# taz.de -- Doku-Theater zu polnischen Pflegekräften: Der Dienst am Deutschen
       
       > Die Werkgruppe 2 bringt unter dem Titel "Polnische Perlen" die
       > Geschichten osteuropäischer Pflegerinnen auf die Bühne des Staatstheaters
       > Braunschweig.
       
 (IMG) Bild: Erkunden Biografien akribisch und emotional: Julia Roesler, Insa Rudolph und Silke Merzhäuser alias Werkgruppe 2.
       
       BRAUNSCHWEIG taz | Nach dem Einsatz in Afghanistan haben Soldaten ihnen
       erzählt vom Leben und Sterben dort, vom Erleben und Erleiden des Krieges
       außerhalb und innerhalb des Menschen. Vom Alltag am Markt der bezahlten
       Liebesdienste berichteten Sex-Arbeiterinnen, vom harten Leben unterwegs
       Mitglieder aus Zirkus-Familien. Und im Zentrum der ersten größeren Arbeit
       der [1][Werkgruppe 2] aus Göttingen stand das Grenzdurchgangslager
       Friedland.
       
       Am Deutschen Theater in Göttingen, Partner der freien Gruppe in den
       vergangenen Jahren, wechselt im Sommer der Intendant – Mark Zurmühle geht,
       Erich Sidler kommt. Und die Werkgruppe 2 nimmt Abschied auf Zeit – und
       wechselt für zwei Jahre ans [2][Staatstheater Braunschweig], das für die
       Kooperation zwei Jahre Mittel aus dem „Doppelpass“-Programm der
       Bundeskulturstiftung erhält.
       
       Wie bei vielen innovativen Theater-Projekten steht am Beginn die Ausbildung
       an der Universität Hildesheim. Hier wie im ähnlich orientierten Gießener
       Studiengang entsteht regelmäßig strukturell neues Verständnis von Stück und
       Spiel als Material im Theater.
       
       Julia Roesler, Regisseurin der Werkgruppe 2, hat mit dem Hildesheimer
       Rüstzeug den Weg der Recherche beschritten – sie und die Dramaturgin Silke
       Merzhäuser erkunden akribisch und sehr emotional die Biografien der
       Menschen, deren Schicksal sie interessiert: Derzeit in Braunschweig zum
       Beispiel die Geschichten osteuropäischer Pflegekräfte, die unverzichtbar
       geworden sind in der Betreuung alter und hilfloser Menschen in deutschen
       Haushalten. „Polnische Perlen“ ist das Ergebnis.
       
       Nach aktuellem Stand wird zum Beispiel Polen die europäische
       Gemeinschaftswährung, den Euro, erst in den 20er-Jahren dieses Jahrhunderts
       einführen wollen und können; ganz zu schweigen von den Neu-Europäern in
       Bulgarien und Rumänen. Noch also lohnt die Arbeitsreise ins wohlhabende
       Deutschland, legal oder nicht – wo sich die Kosten für die Pflege
       hilfsbedürftiger Familienmitglieder längst nicht mehr alle Haushalte
       leisten können.
       
       ## Arbeit unter erschwerten Bedingungen
       
       „Polnische Perlen“ sind also willkommen – die Frauen aus Europas
       Nachbarschaft, vermittelt direkt und per Anzeige, oft aber auch von nicht
       immer legal agierenden Agenturen, arbeiten preiswert auch unter erschwerten
       Bedingungen. Rund um die Uhr sind sie im Einsatz, die freie Zeit ist knapp.

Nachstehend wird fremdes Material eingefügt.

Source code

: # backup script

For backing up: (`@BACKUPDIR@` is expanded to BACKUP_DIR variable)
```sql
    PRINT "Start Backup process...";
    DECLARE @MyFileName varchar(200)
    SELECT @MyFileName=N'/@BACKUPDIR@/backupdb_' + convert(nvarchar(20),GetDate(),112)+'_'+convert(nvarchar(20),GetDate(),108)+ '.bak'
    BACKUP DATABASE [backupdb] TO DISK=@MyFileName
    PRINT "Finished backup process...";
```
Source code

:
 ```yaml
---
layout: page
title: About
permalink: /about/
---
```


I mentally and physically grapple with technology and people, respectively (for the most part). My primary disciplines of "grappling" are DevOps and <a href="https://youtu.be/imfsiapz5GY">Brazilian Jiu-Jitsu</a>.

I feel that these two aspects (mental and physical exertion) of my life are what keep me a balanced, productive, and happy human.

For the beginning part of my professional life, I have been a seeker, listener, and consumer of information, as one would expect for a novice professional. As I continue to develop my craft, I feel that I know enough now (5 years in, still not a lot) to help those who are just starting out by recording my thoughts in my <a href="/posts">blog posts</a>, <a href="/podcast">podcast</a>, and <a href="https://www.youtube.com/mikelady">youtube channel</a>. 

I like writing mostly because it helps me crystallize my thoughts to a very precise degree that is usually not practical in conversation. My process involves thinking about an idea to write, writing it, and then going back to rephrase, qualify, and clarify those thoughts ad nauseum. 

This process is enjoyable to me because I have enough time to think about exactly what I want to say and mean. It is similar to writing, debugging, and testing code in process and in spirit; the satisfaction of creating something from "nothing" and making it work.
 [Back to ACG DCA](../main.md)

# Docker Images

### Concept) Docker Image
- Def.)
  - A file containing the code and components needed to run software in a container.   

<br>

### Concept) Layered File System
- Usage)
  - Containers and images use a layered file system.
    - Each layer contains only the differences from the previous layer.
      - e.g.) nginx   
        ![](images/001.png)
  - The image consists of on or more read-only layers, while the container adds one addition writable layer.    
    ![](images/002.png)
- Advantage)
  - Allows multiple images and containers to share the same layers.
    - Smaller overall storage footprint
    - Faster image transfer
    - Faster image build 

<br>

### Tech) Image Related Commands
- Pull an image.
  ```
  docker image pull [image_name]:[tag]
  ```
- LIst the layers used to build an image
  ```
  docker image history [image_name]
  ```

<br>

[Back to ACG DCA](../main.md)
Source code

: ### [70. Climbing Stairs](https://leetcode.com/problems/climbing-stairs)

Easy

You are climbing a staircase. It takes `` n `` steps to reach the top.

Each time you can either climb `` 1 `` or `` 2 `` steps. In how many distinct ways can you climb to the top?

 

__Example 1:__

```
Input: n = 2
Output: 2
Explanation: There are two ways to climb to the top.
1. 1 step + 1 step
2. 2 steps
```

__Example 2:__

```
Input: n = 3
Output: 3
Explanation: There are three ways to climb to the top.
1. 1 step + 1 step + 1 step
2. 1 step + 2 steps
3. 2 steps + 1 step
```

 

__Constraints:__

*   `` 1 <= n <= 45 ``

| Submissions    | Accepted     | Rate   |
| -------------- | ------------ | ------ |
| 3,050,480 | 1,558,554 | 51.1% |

       Oft arbeiten sie sozusagen im Akkord, um danach in die Heimatländer
       zurückzukehren. Wer fragt, wie die „Perlen“ bezahlt und sozial abgesichert
       werden, gelangt schnell in undurchsichtige Grauzonen. Selbst in feineren
       und feinsten Kreisen riskieren die Arbeitgeber Grenzgänge in die
       Illegalität.
       
       Auch darum bleiben die Frauen in dieser Recherche namenlos. Das kommt der
       Arbeitsweise der Werkgruppe 2 sogar eher entgegen: Roesler und Merzhäuser
       weisen immer wieder darauf hin, dass die Form der Dokumentation bei ihnen
       nie direkt und „eins zu eins“ erfolgen soll. Darum hat auch noch kein
       Auskunftgeber persönlich auf der Bühne gestanden.
       
       Das Team befragt beharrlich und lange, bevor die eigentliche Arbeit an der
       Inszenierung beginnt. Die Recherche markiert dabei immer einen klar
       umrissenen Ausschnitt des Themas. Zusätzliche Distanz gewinnt die
       Werkgruppe 2 durch das Beharren auf professioneller Darstellung –
       Schauspielerinnen und Schauspieler sind immer im Einsatz als Interpreten
       des dokumentarischen Materials. Die Dokumentation ist so eher ein
       Versuchslabor; und das Publikum schaut den Laboranten beim Erforschen zu.
       
       ## Spezielle Spielstätten
       
       Insa Rudolph, als Musikerin die dritte feste Größe im Team der freien
       Gruppe, verstärkt noch die Distanz schaffenden Maßnahmen: Sie komponiert
       und musiziert, und sie kommentiert damit meist das Thema der Recherche und
       die Arbeit insgesamt. Für „Polnische Perlen“ etwa hat sie jetzt
       Klang-Collagen entworfen, die die Lieblingslieder der pflegebedürftigen
       Alten zitieren. Mancher im Publikum wird eigene Erinnerungen wieder- oder
       neu entdecken.
       
       Überhaupt war auch das Zuschauen selbst ein Ereignis der besonderen Art bei
       der Werkgruppe 2, schon weil die Gruppe in Göttingen – jenseits vom
       Deutschen Theater selbst – über eine sehr spezielle Spielstätte verfügte:
       eine alte Wagenhalle gleich neben der Salz-Produktion in der Göttinger
       Saline Luisenhall.
       
       Die ist als älteste noch Salz produzierende Pfannen-Saline in Europa
       ihrerseits ein Kulturgut. Premierenbesuche dort wurden oft durch eine
       Besichtigung der Salzproduktion in der Saline bereichert. Auch die
       Friedland-Produktion war site specific, machte also den Ort der Recherche
       zu deren Thema – und so wird es auch im Juni sein, wenn die Werkgruppe 2 in
       Oldenburg zu Gast ist.
       
       Dort nämlich wird das örtliche Kloster Blankenburg zum Spielort – die
       Werkgruppe 2 recherchiert mit dem Zeitzeugen-Blick von heute die Geschichte
       dieses Ortes, der seit dem 13. Jahrhundert das Zwangsexil der
       Ausgestoßenen, der Gefährlichen, Kranken und Verrückten war. In Blankenburg
       führte später dann die SA „Euthanasie“-Morde durch; die Klosteranlage war
       Lazarett, Psychiatrie, Alten- und Flüchtlingsheim: ein Ort ganz aus
       Geschichte.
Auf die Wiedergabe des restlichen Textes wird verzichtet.